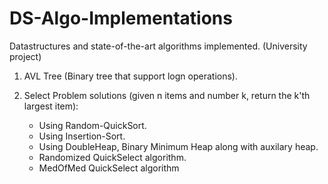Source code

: # DS-Algo-Implementations

Datastructures and  state-of-the-art algorithms implemented. (University project)

1. AVL Tree (Binary tree that support logn operations).

2. Select Problem solutions (given n items and number k, return the k'th largest item): 
   - Using Random-QuickSort.
   - Using Insertion-Sort.
   - Using DoubleHeap, Binary Minimum Heap along with auxilary heap.
   - Randomized QuickSelect algorithm.
   - MedOfMed QuickSelect algorithm

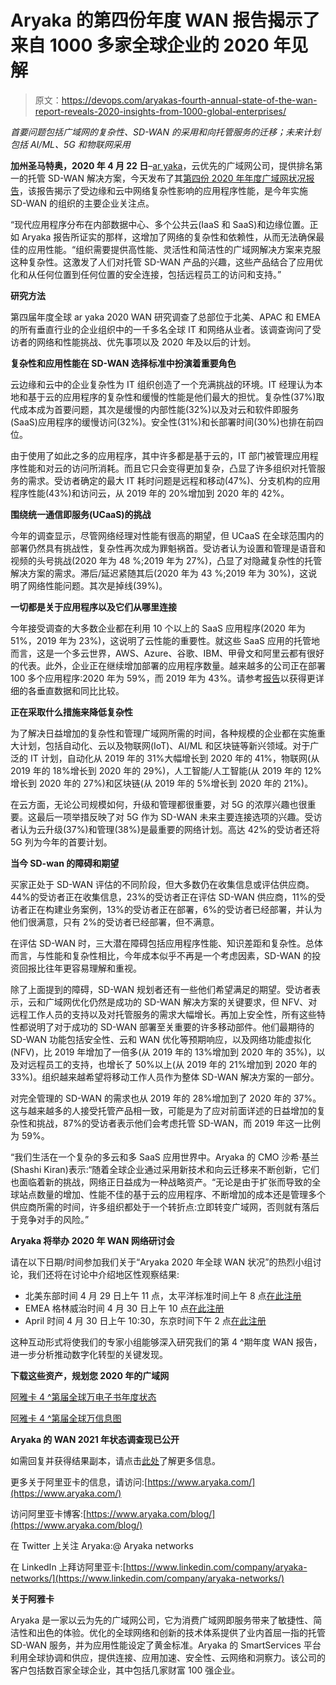 # Aryaka 的第四份年度 WAN 报告揭示了来自 1000 多家全球企业的 2020 年见解

> 原文：<https://devops.com/aryakas-fourth-annual-state-of-the-wan-report-reveals-2020-insights-from-1000-global-enterprises/>

*首要问题包括广域网的复杂性、SD-WAN 的采用和向托管服务的迁移；未来计划包括 AI/ML、5G 和物联网采用*

**加州圣马特奥，2020 年 4 月 22 日**–[ar yaka](https://www.aryaka.com/)，云优先的广域网公司，提供排名第一的托管 SD-WAN 解决方案，今天发布了其[第四份 2020 年年度广域网状况报告](https://www.aryaka.com/webinars/state-of-the-wan-2020/)，该报告揭示了受边缘和云中网络复杂性影响的应用程序性能，是今年实施 SD-WAN 的组织的主要企业关注点。

“现代应用程序分布在内部数据中心、多个公共云(IaaS 和 SaaS)和边缘位置。正如 Aryaka 报告所证实的那样，这增加了网络的复杂性和依赖性，从而无法确保最佳的应用性能。“组织需要提供高性能、灵活性和简洁性的广域网解决方案来克服这种复杂性。这激发了人们对托管 SD-WAN 产品的兴趣，这些产品结合了应用优化和从任何位置到任何位置的安全连接，包括远程员工的访问和支持。”

**研究方法**

第四届年度全球 ar yaka 2020 WAN 研究调查了总部位于北美、APAC 和 EMEA 的所有垂直行业的企业组织中的一千多名全球 IT 和网络从业者。该调查询问了受访者的网络和性能挑战、优先事项以及 2020 年及以后的计划。

**复杂性和应用性能在 SD-WAN 选择标准中扮演着重要角色**

云边缘和云中的企业复杂性为 IT 组织创造了一个充满挑战的环境。IT 经理认为本地和基于云的应用程序的复杂性和缓慢的性能是他们最大的担忧。复杂性(37%)取代成本成为首要问题，其次是缓慢的内部性能(32%)以及对云和软件即服务(SaaS)应用程序的缓慢访问(32%)。安全性(31%)和长部署时间(30%)也排在前四位。

由于使用了如此之多的应用程序，其中许多都是基于云的，IT 部门被管理应用程序性能和对云的访问所消耗。而且它只会变得更加复杂，凸显了许多组织对托管服务的需求。受访者确定的最大 IT 耗时问题是远程和移动(47%)、分支机构的应用程序性能(43%)和访问云，从 2019 年的 20%增加到 2020 年的 42%。

**围绕统一通信即服务(UCaaS)的挑战**

今年的调查显示，尽管网络经理对性能有很高的期望，但 UCaaS 在全球范围内的部署仍然具有挑战性，复杂性再次成为罪魁祸首。受访者认为设置和管理是语音和视频的头号挑战(2020 年为 48 %;2019 年为 27%)，凸显了对隐藏复杂性的托管解决方案的需求。滞后/延迟紧随其后(2020 年为 43 %;2019 年为 30%)，这说明了网络性能问题。其次是掉线(39%)。

**一切都是关于应用程序以及它们从哪里连接**

今年接受调查的大多数企业都在利用 10 个以上的 SaaS 应用程序(2020 年为 51%，2019 年为 23%)，这说明了云性能的重要性。就这些 SaaS 应用的托管地而言，这是一个多云世界，AWS、Azure、谷歌、IBM、甲骨文和阿里云都有很好的代表。此外，企业正在继续增加部署的应用程序数量。越来越多的公司正在部署 100 多个应用程序:2020 年为 59%，而 2019 年为 43%。请参考[报告](https://www.aryaka.com/webinars/state-of-the-wan-2020/)以获得更详细的各垂直数据和同比比较。

**正在采取什么措施来降低复杂性**

为了解决日益增加的复杂性和管理广域网所需的时间，各种规模的企业都在实施重大计划，包括自动化、云以及物联网(IoT)、AI/ML 和区块链等新兴领域。对于广泛的 IT 计划，自动化从 2019 年的 31%大幅增长到 2020 年的 41%，物联网(从 2019 年的 18%增长到 2020 年的 29%)，人工智能/人工智能(从 2019 年的 12%增长到 2020 年的 27%)和区块链(从 2019 年的 5%增长到 2020 年的 21%)。

在云方面，无论公司规模如何，升级和管理都很重要，对 5G 的浓厚兴趣也很重要。这最后一项举措反映了对 5G 作为 SD-WAN 未来主要连接选项的兴趣。受访者认为云升级(37%)和管理(38%)是最重要的网络计划。高达 42%的受访者还将 5G 列为今年的首要计划。

**当今 SD-wan 的障碍和期望**

买家正处于 SD-WAN 评估的不同阶段，但大多数仍在收集信息或评估供应商。44%的受访者正在收集信息，23%的受访者正在评估 SD-WAN 供应商，11%的受访者正在构建业务案例，13%的受访者正在部署，6%的受访者已经部署，并认为他们很满意，只有 2%的受访者已经部署，但不满意。

在评估 SD-WAN 时，三大潜在障碍包括应用程序性能、知识差距和复杂性。总体而言，与性能和复杂性相比，今年成本似乎不再是一个考虑因素，SD-WAN 的投资回报比往年更容易理解和重视。

除了上面提到的障碍，SD-WAN 规划者还有一些他们希望满足的期望。受访者表示，云和广域网优化仍然是成功的 SD-WAN 解决方案的关键要求，但 NFV、对远程工作人员的支持以及对托管服务的需求大幅增长。再加上安全性，所有这些特性都说明了对于成功的 SD-WAN 部署至关重要的许多移动部件。他们最期待的 SD-WAN 功能包括安全性、云和 WAN 优化等预期响应，以及网络功能虚拟化(NFV)，比 2019 年增加了一倍多(从 2019 年的 13%增加到 2020 年的 35%)，以及对远程员工的支持，也增长了 50%以上(从 2019 年的 21%增加到 2020 年的 33%)。组织越来越希望将移动工作人员作为整体 SD-WAN 解决方案的一部分。

对完全管理的 SD-WAN 的需求也从 2019 年的 28%增加到了 2020 年的 37%。这与越来越多的人接受托管产品相一致，可能是为了应对前面详述的日益增加的复杂性和挑战，87%的受访者表示他们会考虑托管 SD-WAN，而 2019 年这一比例为 59%。

“我们生活在一个复杂的多云和多 SaaS 应用世界中。Aryaka 的 CMO 沙希·基兰(Shashi Kiran)表示:“随着全球企业通过采用新技术和向云迁移来不断创新，它们也面临着新的挑战，网络正日益成为一种战略资产。“无论是由于扩张而导致的全球站点数量的增加、性能不佳的基于云的应用程序、不断增加的成本还是管理多个供应商所需的时间，许多组织都处于一个转折点:立即转变广域网，否则就有落后于竞争对手的风险。”

**Aryaka 将举办 2020 年 WAN 网络研讨会**

请在以下日期/时间参加我们关于“Aryaka 2020 年全球 WAN 状况”的热烈小组讨论，我们还将在讨论中介绍地区性观察结果:

*   北美东部时间 4 月 29 日上午 11 点，太平洋标准时间上午 8 点[在此注册](https://www.brighttalk.com/webcast/17572/388228)
*   EMEA 格林威治时间 4 月 30 日上午 10 点[在此注册](https://www.brighttalk.com/webcast/17572/388956)
*   April 时间 4 月 30 日上午 10:30，东京时间下午 2 点[在此注册](https://www.brighttalk.com/webcast/17572/388447)

这种互动形式将使我们的专家小组能够深入研究我们的第 4 ^期年度 WAN 报告，进一步分析推动数字化转型的关键发现。

**下载这些资产，规划您 2020 年的广域网**

[阿雅卡 4 ^第届全球万电子书年度状态](https://www.aryaka.com/webinars/state-of-the-wan-2020/)

[阿雅卡 4 ^第届全球万信息图](https://www.aryaka.com/resources/state-of-the-wan-2020-infographic1/)

**Aryaka 的 WAN 2021 年状态调查现已公开**

如需回复并获得结果副本，请点击[此处](https://www.aryaka.com/go/survey/)了解更多信息。

更多关于阿里亚卡的信息，请访问:[https://www.aryaka.com/](https://www.aryaka.com/)

访问阿里亚卡博客:[https://www.aryaka.com/blog/](https://www.aryaka.com/blog/)

在 Twitter 上关注 Aryaka:@ Aryaka networks

在 LinkedIn 上拜访阿里亚卡:[https://www.linkedin.com/company/aryaka-networks/](https://www.linkedin.com/company/aryaka-networks/)

**关于阿雅卡**

Aryaka 是一家以云为先的广域网公司，它为消费广域网即服务带来了敏捷性、简洁性和出色的体验。优化的全球网络和创新的技术体系提供了业内首屈一指的托管 SD-WAN 服务，并为应用性能设定了黄金标准。Aryaka 的 SmartServices 平台利用全球协调和供应，提供连接、应用加速、安全性、云网络和洞察力。该公司的客户包括数百家全球企业，其中包括几家财富 100 强企业。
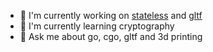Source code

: 
- 🔭 I'm currently working on [stateless](https://github.com/qmuntal/stateless) and [gltf](https://github.com/qmuntal/gltf)
- 🌱 I'm currently learning cryptography
- 💬 Ask me about go, cgo, gltf and 3d printing
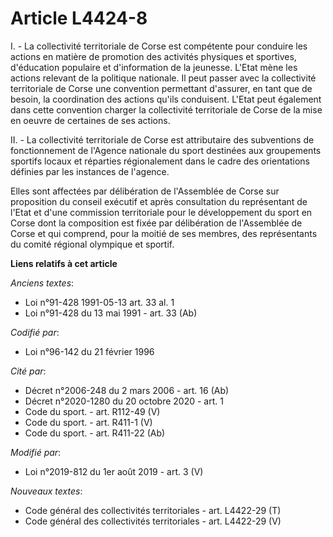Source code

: # Article L4424-8

I. - La collectivité territoriale de Corse est compétente pour conduire les actions en matière de promotion des activités
physiques et sportives, d'éducation populaire et d'information de la jeunesse. L'Etat mène les actions relevant de la
politique nationale. Il peut passer avec la collectivité territoriale de Corse une convention permettant d'assurer, en tant
que de besoin, la coordination des actions qu'ils conduisent. L'Etat peut également dans cette convention charger la
collectivité territoriale de Corse de la mise en oeuvre de certaines de ses actions.

II. - La collectivité territoriale de Corse est attributaire des subventions de fonctionnement de l'Agence nationale du sport
destinées aux groupements sportifs locaux et réparties régionalement dans le cadre des orientations définies par les
instances de l'agence.

Elles sont affectées par délibération de l'Assemblée de Corse sur proposition du conseil exécutif et après consultation du
représentant de l'Etat et d'une commission territoriale pour le développement du sport en Corse dont la composition est fixée
par délibération de l'Assemblée de Corse et qui comprend, pour la moitié de ses membres, des représentants du comité régional
olympique et sportif.

**Liens relatifs à cet article**

_Anciens textes_:

  - Loi n°91-428 1991-05-13 art. 33 al. 1
  - Loi n°91-428 du 13 mai 1991 - art. 33 (Ab)

_Codifié par_:

  - Loi n°96-142 du 21 février 1996

_Cité par_:

  - Décret n°2006-248 du 2 mars 2006 - art. 16 (Ab)
  - Décret n°2020-1280 du 20 octobre 2020 - art. 1
  - Code du sport. - art. R112-49 (V)
  - Code du sport. - art. R411-1 (V)
  - Code du sport. - art. R411-22 (Ab)

_Modifié par_:

  - Loi n°2019-812 du 1er août 2019 - art. 3 (V)

_Nouveaux textes_:

  - Code général des collectivités territoriales - art. L4422-29 (T)
  - Code général des collectivités territoriales - art. L4422-29 (V)
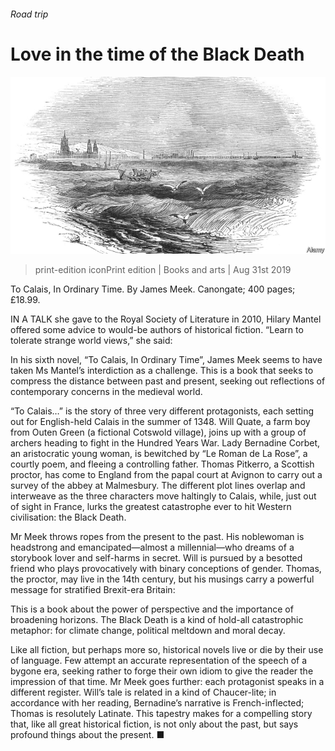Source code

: ###### Road trip

# Love in the time of the Black Death 

![image](images/20190831_BKP503.jpg) 

> print-edition iconPrint edition | Books and arts | Aug 31st 2019 

To Calais, In Ordinary Time. By James Meek. Canongate; 400 pages; £18.99. 

IN A TALK she gave to the Royal Society of Literature in 2010, Hilary Mantel offered some advice to would-be authors of historical fiction. “Learn to tolerate strange world views,” she said: 

In his sixth novel, “To Calais, In Ordinary Time”, James Meek seems to have taken Ms Mantel’s interdiction as a challenge. This is a book that seeks to compress the distance between past and present, seeking out reflections of contemporary concerns in the medieval world. 

“To Calais…” is the story of three very different protagonists, each setting out for English-held Calais in the summer of 1348. Will Quate, a farm boy from Outen Green (a fictional Cotswold village), joins up with a group of archers heading to fight in the Hundred Years War. Lady Bernadine Corbet, an aristocratic young woman, is bewitched by “Le Roman de La Rose”, a courtly poem, and fleeing a controlling father. Thomas Pitkerro, a Scottish proctor, has come to England from the papal court at Avignon to carry out a survey of the abbey at Malmesbury. The different plot lines overlap and interweave as the three characters move haltingly to Calais, while, just out of sight in France, lurks the greatest catastrophe ever to hit Western civilisation: the Black Death. 

Mr Meek throws ropes from the present to the past. His noblewoman is headstrong and emancipated—almost a millennial—who dreams of a storybook lover and self-harms in secret. Will is pursued by a besotted friend who plays provocatively with binary conceptions of gender. Thomas, the proctor, may live in the 14th century, but his musings carry a powerful message for stratified Brexit-era Britain: 

This is a book about the power of perspective and the importance of broadening horizons. The Black Death is a kind of hold-all catastrophic metaphor: for climate change, political meltdown and moral decay. 

Like all fiction, but perhaps more so, historical novels live or die by their use of language. Few attempt an accurate representation of the speech of a bygone era, seeking rather to forge their own idiom to give the reader the impression of that time. Mr Meek goes further: each protagonist speaks in a different register. Will’s tale is related in a kind of Chaucer-lite; in accordance with her reading, Bernadine’s narrative is French-inflected; Thomas is resolutely Latinate. This tapestry makes for a compelling story that, like all great historical fiction, is not only about the past, but says profound things about the present. ■ 

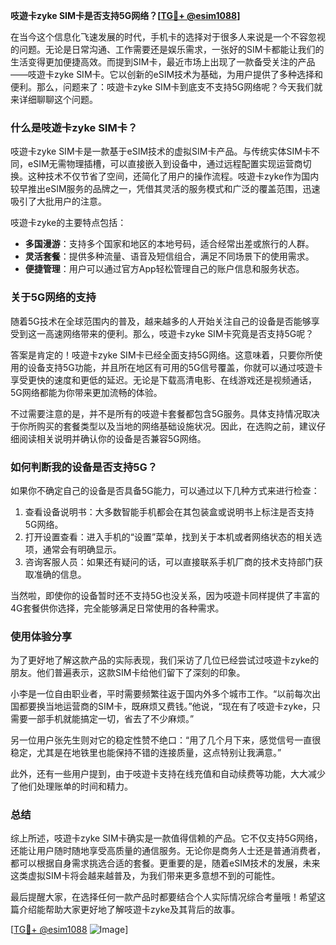**吱遊卡zyke SIM卡是否支持5G网络？[[TG💪+ @esim1088](https://t.me/s/esim1088)]**

在当今这个信息化飞速发展的时代，手机卡的选择对于很多人来说是一个不容忽视的问题。无论是日常沟通、工作需要还是娱乐需求，一张好的SIM卡都能让我们的生活变得更加便捷高效。而提到SIM卡，最近市场上出现了一款备受关注的产品——吱遊卡zyke SIM卡。它以创新的eSIM技术为基础，为用户提供了多种选择和便利。那么，问题来了：吱遊卡zyke SIM卡到底支不支持5G网络呢？今天我们就来详细聊聊这个问题。

### 什么是吱遊卡zyke SIM卡？

吱遊卡zyke SIM卡是一款基于eSIM技术的虚拟SIM卡产品。与传统实体SIM卡不同，eSIM无需物理插槽，可以直接嵌入到设备中，通过远程配置实现运营商切换。这种技术不仅节省了空间，还简化了用户的操作流程。吱遊卡zyke作为国内较早推出eSIM服务的品牌之一，凭借其灵活的服务模式和广泛的覆盖范围，迅速吸引了大批用户的注意。

吱遊卡zyke的主要特点包括：
- **多国漫游**：支持多个国家和地区的本地号码，适合经常出差或旅行的人群。
- **灵活套餐**：提供多种流量、语音及短信组合，满足不同场景下的使用需求。
- **便捷管理**：用户可以通过官方App轻松管理自己的账户信息和服务状态。

### 关于5G网络的支持

随着5G技术在全球范围内的普及，越来越多的人开始关注自己的设备是否能够享受到这一高速网络带来的便利。那么，吱遊卡zyke SIM卡究竟是否支持5G呢？

答案是肯定的！吱遊卡zyke SIM卡已经全面支持5G网络。这意味着，只要你所使用的设备支持5G功能，并且所在地区有可用的5G信号覆盖，你就可以通过吱遊卡享受更快的速度和更低的延迟。无论是下载高清电影、在线游戏还是视频通话，5G网络都能为你带来更加流畅的体验。

不过需要注意的是，并不是所有的吱遊卡套餐都包含5G服务。具体支持情况取决于你所购买的套餐类型以及当地的网络基础设施状况。因此，在选购之前，建议仔细阅读相关说明并确认你的设备是否兼容5G网络。

### 如何判断我的设备是否支持5G？

如果你不确定自己的设备是否具备5G能力，可以通过以下几种方式来进行检查：

1. 查看设备说明书：大多数智能手机都会在其包装盒或说明书上标注是否支持5G网络。
2. 打开设置查看：进入手机的“设置”菜单，找到关于本机或者网络状态的相关选项，通常会有明确显示。
3. 咨询客服人员：如果还有疑问的话，可以直接联系手机厂商的技术支持部门获取准确的信息。

当然啦，即使你的设备暂时还不支持5G也没关系，因为吱遊卡同样提供了丰富的4G套餐供你选择，完全能够满足日常使用的各种需求。

### 使用体验分享

为了更好地了解这款产品的实际表现，我们采访了几位已经尝试过吱遊卡zyke的朋友。他们普遍表示，这款SIM卡给他们留下了深刻的印象。

小李是一位自由职业者，平时需要频繁往返于国内外多个城市工作。“以前每次出国都要换当地运营商的SIM卡，既麻烦又费钱。”他说，“现在有了吱遊卡zyke，只需要一部手机就能搞定一切，省去了不少麻烦。”

另一位用户张先生则对它的稳定性赞不绝口：“用了几个月下来，感觉信号一直很稳定，尤其是在地铁里也能保持不错的连接质量，这点特别让我满意。”

此外，还有一些用户提到，由于吱遊卡支持在线充值和自动续费等功能，大大减少了他们处理账单的时间和精力。

### 总结

综上所述，吱遊卡zyke SIM卡确实是一款值得信赖的产品。它不仅支持5G网络，还能让用户随时随地享受高质量的通信服务。无论你是商务人士还是普通消费者，都可以根据自身需求挑选合适的套餐。更重要的是，随着eSIM技术的发展，未来这类虚拟SIM卡将会越来越普及，为我们带来更多意想不到的可能性。

最后提醒大家，在选择任何一款产品时都要结合个人实际情况综合考量哦！希望这篇介绍能帮助大家更好地了解吱遊卡zyke及其背后的故事。

[[TG💪+ @esim1088](https://t.me/s/esim1088) ![Image](https://i.postimg.cc/4NQfJmqS/Snipaste-2025-05-13-00-14-12.png)]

* * *

◆ WHAT NEEDS TO BE DONE
In the listing above, find the line containing "- Loi n°91-428 du" and the line containing "In his sixth". Print those two lines and every line between them exactly, with no pictures.

◆ TASK SOLUTION
  - Loi n°91-428 du 13 mai 1991 - art. 33 (Ab)

_Codifié par_:

  - Loi n°96-142 du 21 février 1996

_Cité par_:

  - Décret n°2006-248 du 2 mars 2006 - art. 16 (Ab)
  - Décret n°2020-1280 du 20 octobre 2020 - art. 1
  - Code du sport. - art. R112-49 (V)
  - Code du sport. - art. R411-1 (V)
  - Code du sport. - art. R411-22 (Ab)

_Modifié par_:

  - Loi n°2019-812 du 1er août 2019 - art. 3 (V)

_Nouveaux textes_:

  - Code général des collectivités territoriales - art. L4422-29 (T)
  - Code général des collectivités territoriales - art. L4422-29 (V)
Source code

: ###### Road trip

# Love in the time of the Black Death 

![image](images/20190831_BKP503.jpg) 

> print-edition iconPrint edition | Books and arts | Aug 31st 2019 

To Calais, In Ordinary Time. By James Meek. Canongate; 400 pages; £18.99. 

IN A TALK she gave to the Royal Society of Literature in 2010, Hilary Mantel offered some advice to would-be authors of historical fiction. “Learn to tolerate strange world views,” she said: 

In his sixth novel, “To Calais, In Ordinary Time”, James Meek seems to have taken Ms Mantel’s interdiction as a challenge. This is a book that seeks to compress the distance between past and present, seeking out reflections of contemporary concerns in the medieval world. 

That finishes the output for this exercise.